● WORK REQUEST: Each record below needs to be copied out exactly as it stands.

-*-

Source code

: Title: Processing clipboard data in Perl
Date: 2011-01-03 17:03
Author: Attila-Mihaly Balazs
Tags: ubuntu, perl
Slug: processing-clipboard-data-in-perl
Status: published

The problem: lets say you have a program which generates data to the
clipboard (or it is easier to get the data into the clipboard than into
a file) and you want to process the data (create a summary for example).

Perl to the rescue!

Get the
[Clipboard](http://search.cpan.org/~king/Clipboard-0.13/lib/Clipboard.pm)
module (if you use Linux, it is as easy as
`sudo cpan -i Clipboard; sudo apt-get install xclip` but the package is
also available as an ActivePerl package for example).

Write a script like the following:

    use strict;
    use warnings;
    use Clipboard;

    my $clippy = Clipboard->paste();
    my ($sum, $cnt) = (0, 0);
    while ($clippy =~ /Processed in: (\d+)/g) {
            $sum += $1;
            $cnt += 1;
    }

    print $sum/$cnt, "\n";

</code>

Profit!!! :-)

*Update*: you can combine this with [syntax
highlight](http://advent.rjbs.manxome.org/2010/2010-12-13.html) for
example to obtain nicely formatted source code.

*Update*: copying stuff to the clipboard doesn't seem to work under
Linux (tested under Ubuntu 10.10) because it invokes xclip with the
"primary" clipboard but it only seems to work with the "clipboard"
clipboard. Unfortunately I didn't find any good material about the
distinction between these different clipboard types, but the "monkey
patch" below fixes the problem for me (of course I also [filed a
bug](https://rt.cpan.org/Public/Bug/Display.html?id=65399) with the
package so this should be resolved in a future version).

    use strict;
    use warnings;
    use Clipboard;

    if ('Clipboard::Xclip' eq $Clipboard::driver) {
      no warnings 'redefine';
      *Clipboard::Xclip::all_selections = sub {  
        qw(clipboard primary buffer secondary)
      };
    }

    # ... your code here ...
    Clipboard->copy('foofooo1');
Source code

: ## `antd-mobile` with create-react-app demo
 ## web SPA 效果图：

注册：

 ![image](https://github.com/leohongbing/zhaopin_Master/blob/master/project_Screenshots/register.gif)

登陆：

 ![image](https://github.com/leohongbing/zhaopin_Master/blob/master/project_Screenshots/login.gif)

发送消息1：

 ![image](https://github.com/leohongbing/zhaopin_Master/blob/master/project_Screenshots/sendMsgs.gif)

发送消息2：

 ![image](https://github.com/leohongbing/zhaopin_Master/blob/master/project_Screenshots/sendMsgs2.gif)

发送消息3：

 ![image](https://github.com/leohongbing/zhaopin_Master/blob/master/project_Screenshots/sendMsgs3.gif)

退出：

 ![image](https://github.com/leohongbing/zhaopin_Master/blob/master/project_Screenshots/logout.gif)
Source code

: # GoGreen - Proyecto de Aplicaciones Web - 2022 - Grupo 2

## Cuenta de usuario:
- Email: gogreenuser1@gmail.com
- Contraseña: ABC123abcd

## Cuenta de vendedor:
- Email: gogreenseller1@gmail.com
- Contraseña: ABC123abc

-*-

● YOUR RESPONSE:
Source code

: Title: Processing clipboard data in Perl
Date: 2011-01-03 17:03
Author: Attila-Mihaly Balazs
Tags: ubuntu, perl
Slug: processing-clipboard-data-in-perl
Status: published

The problem: lets say you have a program which generates data to the
clipboard (or it is easier to get the data into the clipboard than into
a file) and you want to process the data (create a summary for example).

Perl to the rescue!

Get the
[Clipboard](http://search.cpan.org/~king/Clipboard-0.13/lib/Clipboard.pm)
module (if you use Linux, it is as easy as
`sudo cpan -i Clipboard; sudo apt-get install xclip` but the package is
also available as an ActivePerl package for example).

Write a script like the following:

    use strict;
    use warnings;
    use Clipboard;

    my $clippy = Clipboard->paste();
    my ($sum, $cnt) = (0, 0);
    while ($clippy =~ /Processed in: (\d+)/g) {
            $sum += $1;
            $cnt += 1;
    }

    print $sum/$cnt, "\n";

</code>

Profit!!! :-)

*Update*: you can combine this with [syntax
highlight](http://advent.rjbs.manxome.org/2010/2010-12-13.html) for
example to obtain nicely formatted source code.

*Update*: copying stuff to the clipboard doesn't seem to work under
Linux (tested under Ubuntu 10.10) because it invokes xclip with the
"primary" clipboard but it only seems to work with the "clipboard"
clipboard. Unfortunately I didn't find any good material about the
distinction between these different clipboard types, but the "monkey
patch" below fixes the problem for me (of course I also [filed a
bug](https://rt.cpan.org/Public/Bug/Display.html?id=65399) with the
package so this should be resolved in a future version).

    use strict;
    use warnings;
    use Clipboard;

    if ('Clipboard::Xclip' eq $Clipboard::driver) {
      no warnings 'redefine';
      *Clipboard::Xclip::all_selections = sub {  
        qw(clipboard primary buffer secondary)
      };
    }

    # ... your code here ...
    Clipboard->copy('foofooo1');
Source code

: ## `antd-mobile` with create-react-app demo
 ## web SPA 效果图：

注册：

 ![image](https://github.com/leohongbing/zhaopin_Master/blob/master/project_Screenshots/register.gif)

登陆：

 ![image](https://github.com/leohongbing/zhaopin_Master/blob/master/project_Screenshots/login.gif)

发送消息1：

 ![image](https://github.com/leohongbing/zhaopin_Master/blob/master/project_Screenshots/sendMsgs.gif)

发送消息2：

 ![image](https://github.com/leohongbing/zhaopin_Master/blob/master/project_Screenshots/sendMsgs2.gif)

发送消息3：

 ![image](https://github.com/leohongbing/zhaopin_Master/blob/master/project_Screenshots/sendMsgs3.gif)

退出：

 ![image](https://github.com/leohongbing/zhaopin_Master/blob/master/project_Screenshots/logout.gif)
Source code

: # GoGreen - Proyecto de Aplicaciones Web - 2022 - Grupo 2

## Cuenta de usuario:
- Email: gogreenuser1@gmail.com
- Contraseña: ABC123abcd

## Cuenta de vendedor:
- Email: gogreenseller1@gmail.com
- Contraseña: ABC123abc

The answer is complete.